### EXTRACTED MATERIAL
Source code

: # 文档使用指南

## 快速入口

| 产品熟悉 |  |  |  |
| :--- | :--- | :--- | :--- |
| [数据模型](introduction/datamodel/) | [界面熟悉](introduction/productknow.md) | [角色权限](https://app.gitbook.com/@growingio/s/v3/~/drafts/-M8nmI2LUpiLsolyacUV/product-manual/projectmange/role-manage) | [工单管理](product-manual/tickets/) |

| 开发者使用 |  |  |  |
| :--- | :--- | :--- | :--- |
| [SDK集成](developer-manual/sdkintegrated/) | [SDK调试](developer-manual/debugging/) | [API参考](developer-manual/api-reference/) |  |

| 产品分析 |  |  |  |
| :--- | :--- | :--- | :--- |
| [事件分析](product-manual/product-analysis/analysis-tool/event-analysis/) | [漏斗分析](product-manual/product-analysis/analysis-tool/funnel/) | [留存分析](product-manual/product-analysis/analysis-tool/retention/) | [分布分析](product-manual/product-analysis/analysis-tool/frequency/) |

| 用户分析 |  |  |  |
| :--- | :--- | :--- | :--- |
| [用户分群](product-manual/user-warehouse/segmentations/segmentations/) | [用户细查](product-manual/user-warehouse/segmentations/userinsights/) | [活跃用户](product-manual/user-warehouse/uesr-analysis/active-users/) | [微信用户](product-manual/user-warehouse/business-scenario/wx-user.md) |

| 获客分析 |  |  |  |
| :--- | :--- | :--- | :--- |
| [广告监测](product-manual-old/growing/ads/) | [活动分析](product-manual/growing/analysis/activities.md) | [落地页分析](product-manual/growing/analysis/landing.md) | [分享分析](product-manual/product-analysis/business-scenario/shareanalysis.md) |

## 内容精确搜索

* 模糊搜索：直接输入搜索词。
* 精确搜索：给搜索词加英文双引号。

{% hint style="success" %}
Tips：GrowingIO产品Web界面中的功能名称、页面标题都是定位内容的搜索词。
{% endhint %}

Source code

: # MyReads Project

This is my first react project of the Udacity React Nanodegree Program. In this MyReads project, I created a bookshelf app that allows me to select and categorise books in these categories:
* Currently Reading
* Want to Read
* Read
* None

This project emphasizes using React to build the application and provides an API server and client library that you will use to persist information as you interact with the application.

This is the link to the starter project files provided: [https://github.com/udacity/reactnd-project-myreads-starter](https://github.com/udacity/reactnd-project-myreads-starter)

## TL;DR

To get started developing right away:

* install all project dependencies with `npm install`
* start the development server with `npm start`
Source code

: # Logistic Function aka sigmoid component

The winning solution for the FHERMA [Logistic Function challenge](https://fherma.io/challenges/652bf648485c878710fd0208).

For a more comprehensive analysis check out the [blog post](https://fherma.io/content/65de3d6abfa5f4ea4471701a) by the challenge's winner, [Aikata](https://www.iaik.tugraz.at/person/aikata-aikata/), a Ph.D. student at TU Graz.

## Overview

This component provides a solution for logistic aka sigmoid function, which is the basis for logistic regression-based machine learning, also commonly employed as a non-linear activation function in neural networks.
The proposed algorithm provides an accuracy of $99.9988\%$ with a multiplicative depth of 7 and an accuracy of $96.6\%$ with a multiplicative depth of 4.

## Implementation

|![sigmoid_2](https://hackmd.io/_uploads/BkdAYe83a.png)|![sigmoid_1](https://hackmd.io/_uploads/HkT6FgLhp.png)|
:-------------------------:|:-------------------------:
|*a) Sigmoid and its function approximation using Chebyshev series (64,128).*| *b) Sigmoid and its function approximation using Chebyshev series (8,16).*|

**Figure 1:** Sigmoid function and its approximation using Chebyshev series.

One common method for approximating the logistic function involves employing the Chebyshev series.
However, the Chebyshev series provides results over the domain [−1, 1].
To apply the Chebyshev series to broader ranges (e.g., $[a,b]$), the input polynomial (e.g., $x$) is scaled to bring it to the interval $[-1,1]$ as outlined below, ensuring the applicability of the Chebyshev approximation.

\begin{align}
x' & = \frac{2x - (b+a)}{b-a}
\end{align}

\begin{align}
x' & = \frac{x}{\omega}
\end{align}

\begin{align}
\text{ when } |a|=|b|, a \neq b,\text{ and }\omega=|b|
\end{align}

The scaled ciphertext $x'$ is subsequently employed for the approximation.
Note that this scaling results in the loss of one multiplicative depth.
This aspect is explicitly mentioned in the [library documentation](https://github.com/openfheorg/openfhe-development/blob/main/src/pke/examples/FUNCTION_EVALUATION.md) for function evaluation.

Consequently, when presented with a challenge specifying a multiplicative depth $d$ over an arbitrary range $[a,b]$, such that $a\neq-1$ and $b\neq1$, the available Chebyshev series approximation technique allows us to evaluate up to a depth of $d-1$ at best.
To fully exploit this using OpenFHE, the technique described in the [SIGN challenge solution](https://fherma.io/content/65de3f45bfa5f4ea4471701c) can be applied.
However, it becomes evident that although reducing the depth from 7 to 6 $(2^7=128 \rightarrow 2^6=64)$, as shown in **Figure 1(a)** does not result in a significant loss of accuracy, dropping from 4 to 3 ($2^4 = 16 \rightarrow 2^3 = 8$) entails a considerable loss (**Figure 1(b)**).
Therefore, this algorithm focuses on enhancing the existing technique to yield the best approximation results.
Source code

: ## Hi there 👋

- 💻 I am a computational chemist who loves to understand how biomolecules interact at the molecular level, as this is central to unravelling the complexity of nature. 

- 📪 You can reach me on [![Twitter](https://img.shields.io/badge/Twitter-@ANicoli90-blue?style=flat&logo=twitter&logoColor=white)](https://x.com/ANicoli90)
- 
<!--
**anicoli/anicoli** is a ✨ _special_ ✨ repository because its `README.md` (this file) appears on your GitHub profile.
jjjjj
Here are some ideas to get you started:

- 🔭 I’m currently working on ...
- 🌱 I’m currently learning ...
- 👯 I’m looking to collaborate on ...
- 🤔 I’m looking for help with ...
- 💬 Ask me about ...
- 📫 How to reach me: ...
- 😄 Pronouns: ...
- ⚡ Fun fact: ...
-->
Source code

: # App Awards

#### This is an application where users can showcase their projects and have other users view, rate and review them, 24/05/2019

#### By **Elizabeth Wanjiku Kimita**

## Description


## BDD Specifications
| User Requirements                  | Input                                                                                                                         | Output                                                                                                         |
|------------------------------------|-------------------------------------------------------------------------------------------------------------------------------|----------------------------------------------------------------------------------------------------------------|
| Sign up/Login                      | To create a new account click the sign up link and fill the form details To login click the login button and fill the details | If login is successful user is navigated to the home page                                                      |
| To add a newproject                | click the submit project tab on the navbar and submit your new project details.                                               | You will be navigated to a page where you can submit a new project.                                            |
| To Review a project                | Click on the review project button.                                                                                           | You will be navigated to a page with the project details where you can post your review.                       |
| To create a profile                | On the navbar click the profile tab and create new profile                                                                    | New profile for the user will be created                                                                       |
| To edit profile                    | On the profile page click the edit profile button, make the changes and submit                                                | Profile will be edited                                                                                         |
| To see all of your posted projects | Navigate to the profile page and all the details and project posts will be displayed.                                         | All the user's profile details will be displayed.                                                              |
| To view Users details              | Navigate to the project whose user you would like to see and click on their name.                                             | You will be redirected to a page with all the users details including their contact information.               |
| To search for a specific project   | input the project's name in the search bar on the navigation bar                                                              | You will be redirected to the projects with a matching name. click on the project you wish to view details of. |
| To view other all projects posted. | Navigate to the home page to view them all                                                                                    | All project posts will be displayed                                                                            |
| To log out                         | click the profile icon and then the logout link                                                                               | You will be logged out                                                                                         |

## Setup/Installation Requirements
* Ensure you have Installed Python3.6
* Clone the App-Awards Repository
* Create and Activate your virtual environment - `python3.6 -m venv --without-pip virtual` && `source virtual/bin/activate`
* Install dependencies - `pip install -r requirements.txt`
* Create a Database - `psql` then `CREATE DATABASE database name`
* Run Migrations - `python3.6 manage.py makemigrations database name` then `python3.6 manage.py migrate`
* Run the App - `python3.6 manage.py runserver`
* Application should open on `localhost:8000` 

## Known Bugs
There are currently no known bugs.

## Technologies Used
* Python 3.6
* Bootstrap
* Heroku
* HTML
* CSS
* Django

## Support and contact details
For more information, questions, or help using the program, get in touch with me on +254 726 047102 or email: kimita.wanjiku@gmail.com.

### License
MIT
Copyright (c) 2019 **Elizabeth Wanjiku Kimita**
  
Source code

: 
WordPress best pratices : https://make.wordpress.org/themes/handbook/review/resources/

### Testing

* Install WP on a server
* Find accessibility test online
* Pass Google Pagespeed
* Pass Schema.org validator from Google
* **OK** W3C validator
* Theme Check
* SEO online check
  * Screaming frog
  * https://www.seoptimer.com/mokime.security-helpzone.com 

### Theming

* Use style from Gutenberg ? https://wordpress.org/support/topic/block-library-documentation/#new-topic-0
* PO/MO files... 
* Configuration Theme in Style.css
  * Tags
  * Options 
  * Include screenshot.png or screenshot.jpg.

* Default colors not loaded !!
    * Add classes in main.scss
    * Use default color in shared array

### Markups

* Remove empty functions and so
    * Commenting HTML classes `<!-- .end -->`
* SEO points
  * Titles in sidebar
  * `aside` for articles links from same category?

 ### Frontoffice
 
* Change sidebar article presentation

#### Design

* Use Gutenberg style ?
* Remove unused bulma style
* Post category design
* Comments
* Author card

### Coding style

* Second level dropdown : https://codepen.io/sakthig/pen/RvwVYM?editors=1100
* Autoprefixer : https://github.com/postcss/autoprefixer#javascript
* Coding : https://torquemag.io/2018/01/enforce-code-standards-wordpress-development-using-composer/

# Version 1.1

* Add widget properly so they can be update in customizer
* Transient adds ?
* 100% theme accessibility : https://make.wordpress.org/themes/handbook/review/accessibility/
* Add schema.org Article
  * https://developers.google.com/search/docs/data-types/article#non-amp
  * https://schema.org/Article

### EXERCISE BRIEF
Copy each line of the entries in which the string "technique" is found.

### EXERCISE SOLUTION
Consequently, when presented with a challenge specifying a multiplicative depth $d$ over an arbitrary range $[a,b]$, such that $a\neq-1$ and $b\neq1$, the available Chebyshev series approximation technique allows us to evaluate up to a depth of $d-1$ at best.
To fully exploit this using OpenFHE, the technique described in the [SIGN challenge solution](https://fherma.io/content/65de3f45bfa5f4ea4471701c) can be applied.
Therefore, this algorithm focuses on enhancing the existing technique to yield the best approximation results.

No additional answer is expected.